Christian Prudhomme dirigera cette année sa quinzième Grande Boucle. Dans ce troisième et dernier épisode (retrouvez le premier ICI et le second ICI), il évoque sa responsabilité vis-à-vis des autres sur le Tour, la situation du journalisme dans le cyclisme aujourd’hui, et enfin l’apparition de deux nouveaux géants, les cols du Portet et de la Loze.
De dos, Alejandro Valverde et Damiano Caruso dans la terrible ascension du col de la Loze, sur le Tour 2020. Crédit : [ASO].
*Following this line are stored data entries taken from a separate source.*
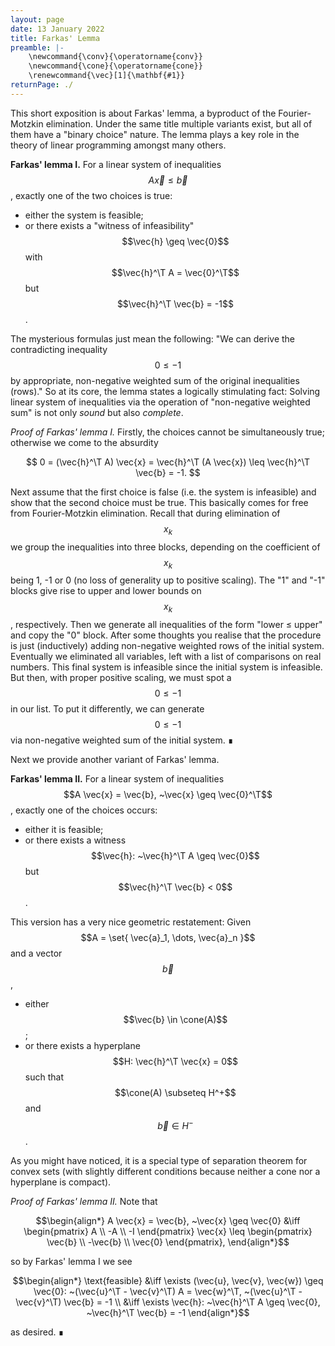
 ```yaml
---
layout: page
date: 13 January 2022
title: Farkas' Lemma
preamble: |-
    \newcommand{\conv}{\operatorname{conv}}
    \newcommand{\cone}{\operatorname{cone}}
    \renewcommand{\vec}[1]{\mathbf{#1}}
returnPage: ./
---
```


This short exposition is about Farkas' lemma, a byproduct of the Fourier-Motzkin elimination. Under the same title multiple variants exist, but all of them have a "binary choice" nature. The lemma plays a key role in the theory of linear programming amongst many others.

**Farkas' lemma I.**
For a linear system of inequalities $$A \vec{x} \leq \vec{b}$$, exactly one of the two choices is true:

- either the system is feasible;
- or there exists a "witness of infeasibility" $$\vec{h} \geq \vec{0}$$ with $$\vec{h}^\T A = \vec{0}^\T$$ but $$\vec{h}^\T \vec{b} = -1$$.

The mysterious formulas just mean the following: "We can derive the contradicting inequality $$0 \leq -1$$ by appropriate, non-negative weighted sum of the original inequalities (rows)." So at its core, the lemma states a logically stimulating fact: Solving linear system of inequalities via the operation of "non-negative weighted sum" is not only *sound* but also *complete*.

*Proof of Farkas' lemma I.*
Firstly, the choices cannot be simultaneously true; otherwise we come to the absurdity

$$ 0 = (\vec{h}^\T A) \vec{x} = \vec{h}^\T (A \vec{x}) \leq \vec{h}^\T \vec{b} = -1. $$

Next assume that the first choice is false (i.e. the system is infeasible) and show that the second choice must be true. This basically comes for free from Fourier-Motzkin elimination. Recall that during elimination of $$x_k$$ we group the inequalities into three blocks, depending on the coefficient of $$x_k$$ being 1, -1 or 0 (no loss of generality up to positive scaling). The "1" and "-1" blocks give rise to upper and lower bounds on $$x_k$$, respectively. Then we generate all inequalities of the form "lower ≤ upper" and copy the "0" block. After some thoughts you realise that the procedure is just (inductively) adding non-negative weighted rows of the initial system. Eventually we eliminated all variables, left with a list of comparisons on real numbers. This final system is infeasible since the initial system is infeasible. But then, with proper positive scaling, we must spot a $$0 \leq -1$$ in our list. To put it differently, we can generate $$0 \leq -1$$ via non-negative weighted sum of the initial system. ∎

Next we provide another variant of Farkas' lemma.

**Farkas' lemma II.**
For a linear system of inequalities $$A \vec{x} = \vec{b}, ~\vec{x} \geq \vec{0}^\T$$, exactly one of the choices occurs:

- either it is feasible;
- or there exists a witness $$\vec{h}: ~\vec{h}^\T A \geq \vec{0}$$ but $$\vec{h}^\T \vec{b} < 0$$.

This version has a very nice geometric restatement: Given $$A = \set{ \vec{a}_1, \dots, \vec{a}_n }$$ and a vector $$\vec{b}$$,

- either $$\vec{b} \in \cone(A)$$;
- or there exists a hyperplane $$H: \vec{h}^\T \vec{x} = 0$$ such that $$\cone(A) \subseteq H^+$$ and $$\vec{b} \in H^-$$.

As you might have noticed, it is a special type of separation theorem for convex sets (with slightly different conditions because neither a cone nor a hyperplane is compact).

*Proof of Farkas' lemma II.*
Note that

$$\begin{align*}
    A \vec{x} = \vec{b}, ~\vec{x} \geq \vec{0}
    &\iff \begin{pmatrix} A \\ -A \\ -I \end{pmatrix} \vec{x} \leq \begin{pmatrix} \vec{b} \\ -\vec{b} \\ \vec{0} \end{pmatrix},
\end{align*}$$

so by Farkas' lemma I we see

$$\begin{align*}
    \text{feasible}
    &\iff \exists (\vec{u}, \vec{v}, \vec{w}) \geq \vec{0}: ~(\vec{u}^\T - \vec{v}^\T) A = \vec{w}^\T, ~(\vec{u}^\T - \vec{v}^\T) \vec{b} = -1 \\
    &\iff \exists \vec{h}: ~\vec{h}^\T A \geq \vec{0}, ~\vec{h}^\T \vec{b} = -1
\end{align*}$$

as desired. ∎
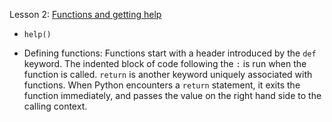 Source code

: Lesson 2: [Functions and getting help](https://www.kaggle.com/colinmorris/functions-and-getting-help)

- ```help()```

- Defining functions: Functions start with a header introduced by the ```def``` keyword. 
The indented block of code following the ```:``` is run when the function is called.
```return``` is another keyword uniquely associated with functions. When Python encounters a ```return``` statement, it exits the function immediately, 
and passes the value on the right hand side to the calling context.

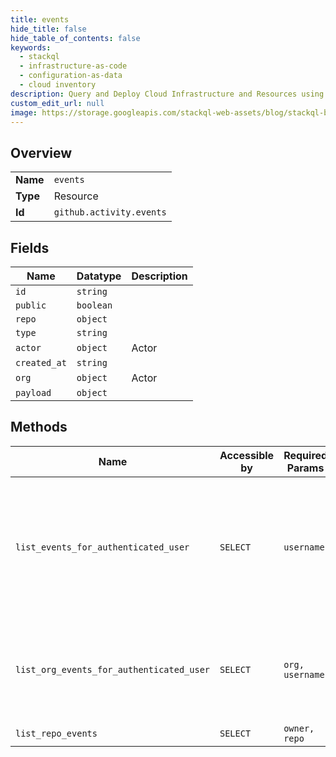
 ```yaml
---
title: events
hide_title: false
hide_table_of_contents: false
keywords:
  - stackql
  - infrastructure-as-code
  - configuration-as-data
  - cloud inventory
description: Query and Deploy Cloud Infrastructure and Resources using SQL
custom_edit_url: null
image: https://storage.googleapis.com/stackql-web-assets/blog/stackql-blog-post-featured-image.png
---
```

  
    

## Overview
<table><tbody>
<tr><td><b>Name</b></td><td><code>events</code></td></tr>
<tr><td><b>Type</b></td><td>Resource</td></tr>
<tr><td><b>Id</b></td><td><code>github.activity.events</code></td></tr>
</tbody></table>

## Fields
| Name | Datatype | Description |
| ---- | -------- | ----------- |
| `id` | `string` |  |
| `public` | `boolean` |  |
| `repo` | `object` |  |
| `type` | `string` |  |
| `actor` | `object` | Actor |
| `created_at` | `string` |  |
| `org` | `object` | Actor |
| `payload` | `object` |  |
## Methods
| Name | Accessible by | Required Params | Description |
| ---- | ------------- | --------------- | ----------- |
| `list_events_for_authenticated_user` | `SELECT` | `username` | If you are authenticated as the given user, you will see your private events. Otherwise, you'll only see public events. |
| `list_org_events_for_authenticated_user` | `SELECT` | `org, username` | This is the user's organization dashboard. You must be authenticated as the user to view this. |
| `list_repo_events` | `SELECT` | `owner, repo` |  |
Le jour où je me suis le plus énervé dans la voiture de direction de course
CHRISTIAN PRUDHOMME : IL M’ARRIVE D’ENGUEULER, MAIS CA N’EST PAS UNE COLERE
Il y a Saint-Flour 2011 bien sûr (une voiture de France Télévision avait heurté des coureurs). Ce qui est certain, c’est que chacun est uniquement focalisé sur ce qu’il doit faire, et n’a pas conscience de la sécurité. Quand nos régulateurs, la voiture d’assistance direction demandent de prendre du champ, ça n’est pas pour emmerder les gens, c’est une question de sécurité. On a vu des journalistes, des cameramen filmer leur propre mort : le gars, il filme un gars qui a un fusil et il ne réalise pas qu’il est en train de le viser et qu’il va le tuer.
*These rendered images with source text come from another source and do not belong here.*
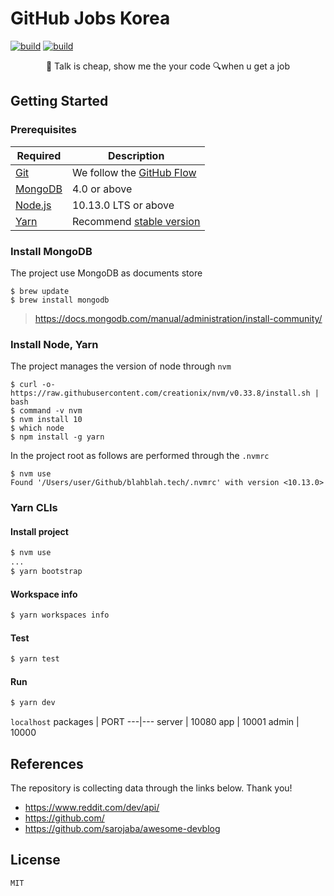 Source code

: # GitHub Jobs Korea

[![build][build-status-badge]][build-status-link]
[![build][codecov-badge]][codecov-link]

<div align="center">
  <p>💬 Talk is cheap, show me the your code 🔍when u get a job</p>
</div>

## Getting Started

### Prerequisites

Required | Description
--|--
[Git](https://git-scm.com/) | We follow the [GitHub Flow](https://guides.github.com/introduction/flow/)
[MongoDB](https://docs.mongodb.com/manual/tutorial/install-mongodb-on-os-x/#install-mongodb-community-edition) | 4.0 or above
[Node.js](nodejs.org) | 10.13.0 LTS or above
[Yarn](https://yarnpkg.com/lang/en/) | Recommend [stable version](https://github.com/yarnpkg/yarn/releases)

### Install MongoDB

The project use MongoDB as documents store

```
$ brew update
$ brew install mongodb
```
> https://docs.mongodb.com/manual/administration/install-community/

### Install Node, Yarn

The project manages the version of node through `nvm`

```
$ curl -o- https://raw.githubusercontent.com/creationix/nvm/v0.33.8/install.sh | bash
$ command -v nvm
$ nvm install 10
$ which node
$ npm install -g yarn
```

In the project root as follows are performed through the `.nvmrc`

```
$ nvm use
Found '/Users/user/Github/blahblah.tech/.nvmrc' with version <10.13.0>
```

### Yarn CLIs

#### Install project

```bash
$ nvm use
...
$ yarn bootstrap
```

#### Workspace info

```bash
$ yarn workspaces info
```

#### Test

```bash
$ yarn test
```

#### Run

```bash
$ yarn dev
```

`localhost`
packages | PORT
---|---
server | 10080
app | 10001
admin | 10000

## References

The repository is collecting data through the links below. Thank you!
- https://www.reddit.com/dev/api/
- https://github.com/
- https://github.com/sarojaba/awesome-devblog

## License

```
MIT
```

[build-status-badge]: https://travis-ci.org/stunstunstun/githubjobs.svg?branch=develop
[build-status-link]: https://travis-ci.org/stunstunstun/githubjobs

[codecov-badge]: https://codecov.io/gh/stunstunstun/githubjobs/branch/develop/graph/badge.svg
[codecov-link]: https://codecov.io/gh/stunstunstun/githubjobs
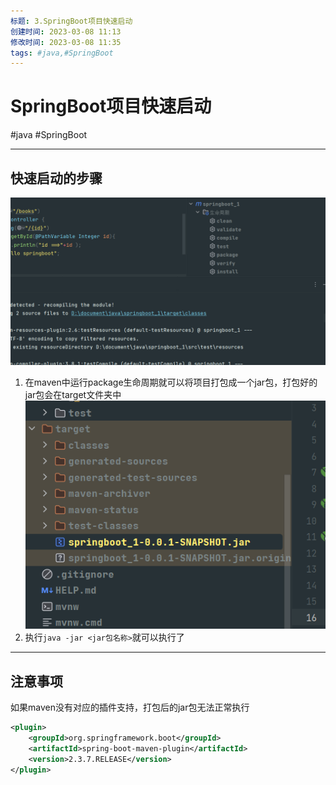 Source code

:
 ```yaml
---
标题: 3.SpringBoot项目快速启动
创建时间: 2023-03-08 11:13
修改时间: 2023-03-08 11:35
tags: #java,#SpringBoot
---
```


# SpringBoot项目快速启动
#java #SpringBoot 

---
## 快速启动的步骤
![Pasted image 20220914170836](../../../attachments/Pasted%20image%2020220914170836.png)
1. 在maven中运行package生命周期就可以将项目打包成一个jar包，打包好的jar包会在target文件夹中
![Pasted image 20220914171024](../../../attachments/Pasted%20image%2020220914171024.png)
2. 执行`java -jar <jar包名称>`就可以执行了
---
## 注意事项
如果maven没有对应的插件支持，打包后的jar包无法正常执行
```xml
<plugin>  
    <groupId>org.springframework.boot</groupId>  
    <artifactId>spring-boot-maven-plugin</artifactId>  
    <version>2.3.7.RELEASE</version>  
</plugin>
```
Je le sais, parce que j’ai été journaliste, j’ai souvent bourlingué avec des cameramen, et c’est pareil pour les photographes. Oui, il m’arrive d’engueuler les uns ou les autres, mais ça n’est pas une colère, c’est plus dans l’instant, il faut que ça dégage parce qu’il y a un problème de sécurité. Engueuler n’importe qui, même mon meilleur ami, je peux le faire si il n’est pas au bon endroit au bon moment, comme je me suis fait moi engueuler quand j’étais sur la moto d’Europe 1 par Jean-François Pescheux, qui me foutait la trouille. Je me souviens du balcon du Soulor, où l’on n’était pas au bon endroit, je ne savais pas pourquoi à l’époque, il nous avait chassés.
IL FAUT QU’ILS COMPRENNENT QUE LE DANGER EST IMMEDIAT
Je comprends ce que peuvent ressentir les autres, mais il n’en reste rien derrière. Le vélo, c’est différent de tout le reste là aussi : ta caméra, dans un match de foot, de rugby, de tennis, elle est forcément au bon endroit. Dans le Tour, les motos par rapport aux coureurs peuvent être au bon endroit, et puis trente secondes après, c’est un bordel complet.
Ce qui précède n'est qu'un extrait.